[Start of section]
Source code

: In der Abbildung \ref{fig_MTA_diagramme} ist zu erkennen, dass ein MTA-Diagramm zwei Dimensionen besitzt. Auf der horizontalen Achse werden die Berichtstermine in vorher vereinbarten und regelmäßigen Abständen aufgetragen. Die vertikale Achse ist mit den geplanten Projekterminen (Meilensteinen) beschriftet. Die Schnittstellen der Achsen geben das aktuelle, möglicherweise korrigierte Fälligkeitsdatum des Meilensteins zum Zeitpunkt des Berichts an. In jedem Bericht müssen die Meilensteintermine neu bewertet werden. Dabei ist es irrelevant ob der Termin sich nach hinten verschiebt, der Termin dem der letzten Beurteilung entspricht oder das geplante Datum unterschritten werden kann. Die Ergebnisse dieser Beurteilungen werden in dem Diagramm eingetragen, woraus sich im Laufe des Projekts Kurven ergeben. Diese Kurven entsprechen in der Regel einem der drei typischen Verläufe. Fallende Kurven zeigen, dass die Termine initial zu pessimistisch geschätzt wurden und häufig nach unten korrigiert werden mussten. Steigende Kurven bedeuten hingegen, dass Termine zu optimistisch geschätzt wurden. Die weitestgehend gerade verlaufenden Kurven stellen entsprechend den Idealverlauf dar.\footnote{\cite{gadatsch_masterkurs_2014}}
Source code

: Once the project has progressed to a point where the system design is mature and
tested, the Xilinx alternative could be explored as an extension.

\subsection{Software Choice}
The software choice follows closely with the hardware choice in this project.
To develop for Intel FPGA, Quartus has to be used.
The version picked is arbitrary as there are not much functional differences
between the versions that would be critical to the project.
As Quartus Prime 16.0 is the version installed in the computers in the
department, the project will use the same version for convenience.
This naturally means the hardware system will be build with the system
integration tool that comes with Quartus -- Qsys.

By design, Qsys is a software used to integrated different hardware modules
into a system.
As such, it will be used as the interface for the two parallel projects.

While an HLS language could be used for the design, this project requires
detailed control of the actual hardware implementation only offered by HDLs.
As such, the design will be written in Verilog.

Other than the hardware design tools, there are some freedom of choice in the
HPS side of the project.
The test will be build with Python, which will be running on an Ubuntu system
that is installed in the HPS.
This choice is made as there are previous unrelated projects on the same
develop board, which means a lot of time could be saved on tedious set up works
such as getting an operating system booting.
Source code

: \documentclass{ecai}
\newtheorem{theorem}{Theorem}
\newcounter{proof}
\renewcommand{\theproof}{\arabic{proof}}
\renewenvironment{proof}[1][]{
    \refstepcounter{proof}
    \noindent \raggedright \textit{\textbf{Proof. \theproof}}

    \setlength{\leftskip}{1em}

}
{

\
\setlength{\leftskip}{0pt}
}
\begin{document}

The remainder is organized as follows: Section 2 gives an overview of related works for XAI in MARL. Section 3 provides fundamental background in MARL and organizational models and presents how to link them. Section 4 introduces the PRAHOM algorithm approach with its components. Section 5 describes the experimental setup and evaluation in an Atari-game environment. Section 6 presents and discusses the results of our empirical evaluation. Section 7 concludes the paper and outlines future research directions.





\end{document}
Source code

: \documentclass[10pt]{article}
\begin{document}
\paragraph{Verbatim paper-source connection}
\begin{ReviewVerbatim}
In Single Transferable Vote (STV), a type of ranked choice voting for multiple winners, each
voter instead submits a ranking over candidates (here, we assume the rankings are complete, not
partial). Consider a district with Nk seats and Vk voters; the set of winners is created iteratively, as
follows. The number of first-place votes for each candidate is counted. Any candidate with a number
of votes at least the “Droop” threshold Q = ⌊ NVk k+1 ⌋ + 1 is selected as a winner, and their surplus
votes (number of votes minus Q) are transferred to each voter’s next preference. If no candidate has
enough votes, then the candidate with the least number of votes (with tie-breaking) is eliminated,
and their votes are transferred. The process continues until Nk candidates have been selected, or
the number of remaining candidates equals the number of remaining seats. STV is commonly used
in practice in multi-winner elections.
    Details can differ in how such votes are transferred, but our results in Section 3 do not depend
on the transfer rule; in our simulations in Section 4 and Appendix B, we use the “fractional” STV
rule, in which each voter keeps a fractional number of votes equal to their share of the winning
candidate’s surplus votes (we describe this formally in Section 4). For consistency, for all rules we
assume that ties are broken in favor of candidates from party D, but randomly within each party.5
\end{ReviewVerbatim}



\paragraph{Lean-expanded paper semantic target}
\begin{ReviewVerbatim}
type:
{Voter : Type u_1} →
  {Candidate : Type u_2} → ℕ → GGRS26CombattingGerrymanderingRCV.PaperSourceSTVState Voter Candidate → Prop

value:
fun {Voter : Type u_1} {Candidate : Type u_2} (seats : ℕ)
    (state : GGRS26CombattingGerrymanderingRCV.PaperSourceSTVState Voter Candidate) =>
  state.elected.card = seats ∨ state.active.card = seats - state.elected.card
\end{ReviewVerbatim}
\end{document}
[End of section]
*REQUIREMENT*: Nothing but a number is expected here: the number of lines above that hold the word "candidates".

*EXPECTED ANSWER*: 4